Obesity and Fitting In
As one might expect in a novel in which food plays a prominent role, a number of characters in “Looking for Alaska” are overweight or are referred to by nicknames associated with obesity. The main character, Miles Halter, is called “Pudge” by his roommate and best friend, Chip Martin; the nickname is ironic, because Miles is tall and slender. Chip is described as short and stocky, as are school principal Mr. Starnes and Dr. Hyde. Each is also considered an outcast in the school, suggesting a correlation between weight -- or weight-related nicknames -- and their ability to fit in.

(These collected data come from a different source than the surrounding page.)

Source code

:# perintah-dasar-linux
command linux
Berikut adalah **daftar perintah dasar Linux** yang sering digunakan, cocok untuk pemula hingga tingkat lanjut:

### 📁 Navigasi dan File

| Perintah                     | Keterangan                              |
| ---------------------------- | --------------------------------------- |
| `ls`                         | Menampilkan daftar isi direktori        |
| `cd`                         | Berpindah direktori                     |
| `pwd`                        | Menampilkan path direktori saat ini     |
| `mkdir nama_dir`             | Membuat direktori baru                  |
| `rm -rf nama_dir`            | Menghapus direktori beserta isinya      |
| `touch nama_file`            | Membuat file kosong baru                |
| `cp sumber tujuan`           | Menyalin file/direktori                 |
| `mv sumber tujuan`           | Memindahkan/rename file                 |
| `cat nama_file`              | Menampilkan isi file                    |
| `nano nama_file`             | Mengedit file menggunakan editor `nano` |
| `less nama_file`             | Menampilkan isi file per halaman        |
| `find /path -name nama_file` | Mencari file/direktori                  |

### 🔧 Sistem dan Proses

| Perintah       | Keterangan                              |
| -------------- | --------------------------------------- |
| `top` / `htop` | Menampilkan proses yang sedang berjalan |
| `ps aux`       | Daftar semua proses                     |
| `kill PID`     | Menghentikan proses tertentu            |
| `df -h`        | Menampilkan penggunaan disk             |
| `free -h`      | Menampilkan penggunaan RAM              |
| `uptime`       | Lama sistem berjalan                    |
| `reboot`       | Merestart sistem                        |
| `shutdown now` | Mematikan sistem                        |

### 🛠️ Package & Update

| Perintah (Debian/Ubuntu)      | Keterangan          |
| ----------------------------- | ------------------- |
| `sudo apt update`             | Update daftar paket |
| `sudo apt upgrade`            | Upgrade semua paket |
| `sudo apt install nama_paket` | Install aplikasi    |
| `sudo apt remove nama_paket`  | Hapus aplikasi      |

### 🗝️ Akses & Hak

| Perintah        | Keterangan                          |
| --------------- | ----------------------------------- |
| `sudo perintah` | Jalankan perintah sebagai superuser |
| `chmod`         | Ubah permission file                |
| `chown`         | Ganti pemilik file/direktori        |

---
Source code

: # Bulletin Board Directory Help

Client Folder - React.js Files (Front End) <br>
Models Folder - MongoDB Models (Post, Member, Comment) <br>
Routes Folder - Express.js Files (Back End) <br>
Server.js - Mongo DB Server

Miles and his group are constantly battling with the Weekday Warriors, a group of popular students at Culver Creek Preparatory School. In the final prank war with the Warriors, Miles and his crew successfully change the Warriors’ grades and put blue dye in their shampoo and hair gel. This combination ends the prank war, with Miles and his crew the victors. When describing their pranks, the characters reveal the degree to which successful pranking reflects an image of popularity at Culver Creek. The pranks are ritualistic displays of power, and when MIles and his friends are ultimately successful in out-pranking the Weekday Warriors, it reveals their power and prestige at school.
Labyrinth of Suffering
The labyrinth of suffering is a recurrent image, introduced by the title character, Alaska, in a conversation with Pudge. Alaska constantly seems to reflect on this image, which evidently emerges from Simon Bolivar’s last words. For Alaska, the labyrinth of suffering is an image of her own inner turmoil and depression, with which she struggles for the entirety of the novel. This suggests that Alaska is trapped in the twists and turns of her own sadness, and she is incapable of escaping this feeling of suffering. Alaska’s death seems to represent her final attempt at escaping.